Curious and up for debate – balancing wilderness and access to nature.
Curious and up for debate – balancing wilderness and access to nature.
Well folks, we’ve hit 6 (and PittEnvironmental has blogged about 4 of them). This morning, we’ll hear from the founding dean of Chatham’s School of Sustainability, and a Pitt panel on green initiatives around the university. Throughout this article, the term ‘susty’ is used in place of ‘sustainability’.
9:15 In opening remarks, Ward highlighted the lack of comprehensive education around climate change, but also mentioned the UHC’s new program to bring more climate change speakers to the campus in an effort to give all students such a background. The first of those events is next week’s Joe Romm lecture on the 17th.
Wants to talk about sustainability in the two places that he’s worked – UNLV and Chatham. Emphasized that it’s easy to get discouraged, but that as long as day-to-day actions are moving us forward, we should not do that.
Susty as an organizing principle:
9:36 Las Vegas as a Susty Everytown (argument that LV faces the same issues as many other places)
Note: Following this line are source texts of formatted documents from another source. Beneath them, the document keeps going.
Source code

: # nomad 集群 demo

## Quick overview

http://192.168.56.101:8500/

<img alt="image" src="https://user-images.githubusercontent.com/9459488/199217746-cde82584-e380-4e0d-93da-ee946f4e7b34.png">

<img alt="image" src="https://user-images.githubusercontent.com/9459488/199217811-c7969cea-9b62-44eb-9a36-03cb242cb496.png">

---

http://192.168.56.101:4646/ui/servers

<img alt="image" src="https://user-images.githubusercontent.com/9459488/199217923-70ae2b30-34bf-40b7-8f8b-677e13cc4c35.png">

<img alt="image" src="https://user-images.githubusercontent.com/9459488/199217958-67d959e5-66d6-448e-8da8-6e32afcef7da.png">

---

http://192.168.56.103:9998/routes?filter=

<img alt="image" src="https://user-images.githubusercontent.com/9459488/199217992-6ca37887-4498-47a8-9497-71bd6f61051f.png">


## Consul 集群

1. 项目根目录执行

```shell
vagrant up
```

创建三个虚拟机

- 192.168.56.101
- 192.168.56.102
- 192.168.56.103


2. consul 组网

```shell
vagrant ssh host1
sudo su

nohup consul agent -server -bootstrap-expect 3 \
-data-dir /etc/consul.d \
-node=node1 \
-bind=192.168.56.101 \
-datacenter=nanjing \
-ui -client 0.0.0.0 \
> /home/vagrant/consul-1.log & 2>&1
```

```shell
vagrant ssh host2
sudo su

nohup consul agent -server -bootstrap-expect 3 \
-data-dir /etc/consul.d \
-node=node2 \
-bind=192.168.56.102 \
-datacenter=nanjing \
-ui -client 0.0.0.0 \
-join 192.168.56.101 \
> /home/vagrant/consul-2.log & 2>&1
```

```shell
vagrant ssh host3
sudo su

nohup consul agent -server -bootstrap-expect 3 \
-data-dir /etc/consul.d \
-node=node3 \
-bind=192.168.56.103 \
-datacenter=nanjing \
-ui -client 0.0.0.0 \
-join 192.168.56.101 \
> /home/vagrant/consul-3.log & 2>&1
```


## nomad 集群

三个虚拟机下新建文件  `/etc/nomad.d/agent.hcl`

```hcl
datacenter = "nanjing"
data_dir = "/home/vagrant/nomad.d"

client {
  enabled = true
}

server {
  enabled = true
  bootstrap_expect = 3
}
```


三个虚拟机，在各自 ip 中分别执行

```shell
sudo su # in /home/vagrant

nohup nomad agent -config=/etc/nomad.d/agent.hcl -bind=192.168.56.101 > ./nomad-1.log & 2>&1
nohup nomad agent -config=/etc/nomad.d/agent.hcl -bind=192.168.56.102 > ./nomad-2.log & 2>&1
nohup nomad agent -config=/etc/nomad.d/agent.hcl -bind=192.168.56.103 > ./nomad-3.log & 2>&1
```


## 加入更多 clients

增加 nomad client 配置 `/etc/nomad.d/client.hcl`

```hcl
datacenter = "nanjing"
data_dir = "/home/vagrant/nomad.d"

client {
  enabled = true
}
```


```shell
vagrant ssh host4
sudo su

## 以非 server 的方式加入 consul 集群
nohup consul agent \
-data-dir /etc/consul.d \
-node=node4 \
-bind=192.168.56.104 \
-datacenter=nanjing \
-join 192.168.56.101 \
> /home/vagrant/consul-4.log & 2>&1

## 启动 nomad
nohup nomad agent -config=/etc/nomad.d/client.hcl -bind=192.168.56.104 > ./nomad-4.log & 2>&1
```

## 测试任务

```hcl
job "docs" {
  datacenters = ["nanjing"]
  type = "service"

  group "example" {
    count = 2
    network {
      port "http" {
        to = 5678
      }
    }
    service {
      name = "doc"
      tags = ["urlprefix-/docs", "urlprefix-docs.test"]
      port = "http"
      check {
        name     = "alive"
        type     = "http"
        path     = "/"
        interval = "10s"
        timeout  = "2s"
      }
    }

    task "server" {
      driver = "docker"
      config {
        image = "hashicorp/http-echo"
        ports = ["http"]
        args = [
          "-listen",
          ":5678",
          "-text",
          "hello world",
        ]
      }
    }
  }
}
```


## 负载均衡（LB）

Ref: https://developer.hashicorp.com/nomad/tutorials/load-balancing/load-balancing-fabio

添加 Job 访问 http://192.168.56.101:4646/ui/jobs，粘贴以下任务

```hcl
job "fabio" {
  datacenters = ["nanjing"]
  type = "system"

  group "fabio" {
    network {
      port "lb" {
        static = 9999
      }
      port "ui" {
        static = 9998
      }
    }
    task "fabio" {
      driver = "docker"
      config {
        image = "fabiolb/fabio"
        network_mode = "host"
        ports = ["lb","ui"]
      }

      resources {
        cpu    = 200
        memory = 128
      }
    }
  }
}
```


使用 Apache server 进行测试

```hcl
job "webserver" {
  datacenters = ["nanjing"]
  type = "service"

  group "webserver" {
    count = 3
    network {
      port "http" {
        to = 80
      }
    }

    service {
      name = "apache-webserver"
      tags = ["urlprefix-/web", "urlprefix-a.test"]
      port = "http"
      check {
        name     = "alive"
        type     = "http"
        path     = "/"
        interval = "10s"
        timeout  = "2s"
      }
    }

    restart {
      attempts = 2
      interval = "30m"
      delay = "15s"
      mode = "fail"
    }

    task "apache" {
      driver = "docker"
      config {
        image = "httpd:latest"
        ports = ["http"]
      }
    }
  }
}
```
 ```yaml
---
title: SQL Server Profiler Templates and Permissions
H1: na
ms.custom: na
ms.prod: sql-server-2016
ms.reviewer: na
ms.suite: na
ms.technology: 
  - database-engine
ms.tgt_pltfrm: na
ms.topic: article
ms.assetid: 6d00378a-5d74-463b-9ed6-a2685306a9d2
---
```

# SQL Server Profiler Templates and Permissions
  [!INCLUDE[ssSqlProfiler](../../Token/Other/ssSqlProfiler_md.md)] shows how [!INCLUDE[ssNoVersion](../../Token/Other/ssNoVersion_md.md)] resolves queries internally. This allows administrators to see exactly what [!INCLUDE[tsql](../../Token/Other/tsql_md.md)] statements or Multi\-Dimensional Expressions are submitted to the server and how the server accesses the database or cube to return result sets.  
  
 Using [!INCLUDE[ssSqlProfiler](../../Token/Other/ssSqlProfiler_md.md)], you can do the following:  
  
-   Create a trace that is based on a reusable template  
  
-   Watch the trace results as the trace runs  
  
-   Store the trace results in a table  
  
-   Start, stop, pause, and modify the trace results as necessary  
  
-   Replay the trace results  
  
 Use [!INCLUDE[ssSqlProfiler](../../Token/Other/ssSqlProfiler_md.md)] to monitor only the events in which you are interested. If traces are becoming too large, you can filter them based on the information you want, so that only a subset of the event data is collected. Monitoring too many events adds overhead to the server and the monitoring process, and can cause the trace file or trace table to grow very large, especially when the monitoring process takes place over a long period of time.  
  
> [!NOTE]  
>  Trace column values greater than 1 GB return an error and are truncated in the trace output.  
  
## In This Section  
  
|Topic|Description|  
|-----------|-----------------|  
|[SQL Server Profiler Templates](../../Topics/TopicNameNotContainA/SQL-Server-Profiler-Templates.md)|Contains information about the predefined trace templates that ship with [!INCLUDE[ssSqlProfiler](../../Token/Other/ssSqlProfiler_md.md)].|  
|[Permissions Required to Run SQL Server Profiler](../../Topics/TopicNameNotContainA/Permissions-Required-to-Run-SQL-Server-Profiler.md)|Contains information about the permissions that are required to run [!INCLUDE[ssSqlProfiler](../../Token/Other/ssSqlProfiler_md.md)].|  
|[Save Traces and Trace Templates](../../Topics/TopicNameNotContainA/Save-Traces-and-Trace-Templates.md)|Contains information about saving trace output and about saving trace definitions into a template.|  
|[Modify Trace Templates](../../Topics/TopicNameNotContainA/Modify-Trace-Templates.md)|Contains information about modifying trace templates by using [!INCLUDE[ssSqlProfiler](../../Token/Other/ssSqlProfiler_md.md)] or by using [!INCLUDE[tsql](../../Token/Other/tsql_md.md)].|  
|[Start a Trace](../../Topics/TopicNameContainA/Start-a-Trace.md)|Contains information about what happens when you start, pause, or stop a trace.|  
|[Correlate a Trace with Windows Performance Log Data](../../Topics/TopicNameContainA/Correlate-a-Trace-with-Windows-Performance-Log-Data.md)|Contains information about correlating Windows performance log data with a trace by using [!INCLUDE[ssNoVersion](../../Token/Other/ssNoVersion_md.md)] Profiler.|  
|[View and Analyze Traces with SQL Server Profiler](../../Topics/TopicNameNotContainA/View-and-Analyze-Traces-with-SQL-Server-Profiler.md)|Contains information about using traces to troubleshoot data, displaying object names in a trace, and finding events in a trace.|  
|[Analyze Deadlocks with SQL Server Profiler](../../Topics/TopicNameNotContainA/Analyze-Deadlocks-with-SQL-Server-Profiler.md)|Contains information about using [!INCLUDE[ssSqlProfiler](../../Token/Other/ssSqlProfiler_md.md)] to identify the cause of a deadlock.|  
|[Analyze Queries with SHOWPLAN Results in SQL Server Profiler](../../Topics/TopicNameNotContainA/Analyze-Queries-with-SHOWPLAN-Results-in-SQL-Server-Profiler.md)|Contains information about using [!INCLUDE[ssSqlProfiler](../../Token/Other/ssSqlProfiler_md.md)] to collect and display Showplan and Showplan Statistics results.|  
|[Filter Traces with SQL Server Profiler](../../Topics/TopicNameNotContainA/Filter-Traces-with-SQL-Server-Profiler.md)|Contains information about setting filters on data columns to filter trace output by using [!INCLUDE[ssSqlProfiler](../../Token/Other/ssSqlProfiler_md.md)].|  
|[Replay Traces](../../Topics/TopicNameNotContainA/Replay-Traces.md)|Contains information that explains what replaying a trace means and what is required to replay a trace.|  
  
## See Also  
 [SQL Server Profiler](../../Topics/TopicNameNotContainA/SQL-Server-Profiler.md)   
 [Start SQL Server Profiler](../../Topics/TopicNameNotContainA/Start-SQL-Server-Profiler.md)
It will take a long time to cycle through infrastructure – 10 years for cars, longer for buildings. We don’t often think about suburban LV, but it is often full of cinder block walls. Like other places, developments are built not for walking between houses, but for driving, and with houses facing away from the street and towards the backyard. How do we plan communities that inhibit or encourage interactions?
9:40 Exponential population growth, but we’re building infrastructure designed to discourage people from forming actual communities, or doing anything but drive. (IMO, Phoenix is still more ridiculous). Terrain is flat in the valley, but surrounded by mountains. Back in the 1970′s, started having runoff from higher residential exterior water use, creating wetlands in the desert. By 2008, the LV Wash runs 365 days a year with heavy flow. He uses the phrase ‘Suburban Drool’, which is not his, but is excellent. Year round wetlands in the desert (in neighborhoods as well as the wash) is a wacky concept.
9:49 With all that standing water, mosquitoes are now endemic to LV – new ecosystems, and new diseases. Swimming pools are a problem as well, particularly with the housing downturn. This comes back to the idea of systems thinking and unintended consequences.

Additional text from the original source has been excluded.